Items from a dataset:
=== Begin Enclosure ===

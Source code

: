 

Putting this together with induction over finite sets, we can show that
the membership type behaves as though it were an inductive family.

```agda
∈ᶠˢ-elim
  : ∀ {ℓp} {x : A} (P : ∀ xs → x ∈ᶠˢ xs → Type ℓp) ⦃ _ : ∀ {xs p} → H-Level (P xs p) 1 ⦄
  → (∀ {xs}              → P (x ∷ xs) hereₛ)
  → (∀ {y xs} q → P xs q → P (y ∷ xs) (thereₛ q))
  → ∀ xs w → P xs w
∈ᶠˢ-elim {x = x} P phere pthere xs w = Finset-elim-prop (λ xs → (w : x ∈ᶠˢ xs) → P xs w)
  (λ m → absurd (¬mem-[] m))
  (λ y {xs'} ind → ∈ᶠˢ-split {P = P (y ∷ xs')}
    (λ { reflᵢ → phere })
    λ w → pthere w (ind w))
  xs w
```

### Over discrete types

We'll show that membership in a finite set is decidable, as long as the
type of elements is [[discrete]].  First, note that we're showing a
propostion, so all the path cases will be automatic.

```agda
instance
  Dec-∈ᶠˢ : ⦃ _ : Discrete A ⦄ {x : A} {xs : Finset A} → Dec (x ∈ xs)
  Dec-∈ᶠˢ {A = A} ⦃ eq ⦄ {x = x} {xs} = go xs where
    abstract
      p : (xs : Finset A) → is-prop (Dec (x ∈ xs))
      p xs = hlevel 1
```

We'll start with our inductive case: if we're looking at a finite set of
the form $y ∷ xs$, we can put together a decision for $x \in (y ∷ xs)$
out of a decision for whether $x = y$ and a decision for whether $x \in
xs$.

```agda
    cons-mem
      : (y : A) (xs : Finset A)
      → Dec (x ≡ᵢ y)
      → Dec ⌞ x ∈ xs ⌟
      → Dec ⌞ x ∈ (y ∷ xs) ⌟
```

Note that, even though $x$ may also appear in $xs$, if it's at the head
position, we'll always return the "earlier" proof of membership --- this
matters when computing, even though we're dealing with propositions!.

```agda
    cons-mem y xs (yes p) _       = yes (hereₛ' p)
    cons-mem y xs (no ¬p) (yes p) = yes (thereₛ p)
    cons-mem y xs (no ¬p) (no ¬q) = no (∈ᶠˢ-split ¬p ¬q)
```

=== End Enclosure ===

# REQUIREMENT
Please show every line of the records that holds the word "decision".

# FINISHED TASK
the form $y ∷ xs$, we can put together a decision for $x \in (y ∷ xs)$
out of a decision for whether $x = y$ and a decision for whether $x \in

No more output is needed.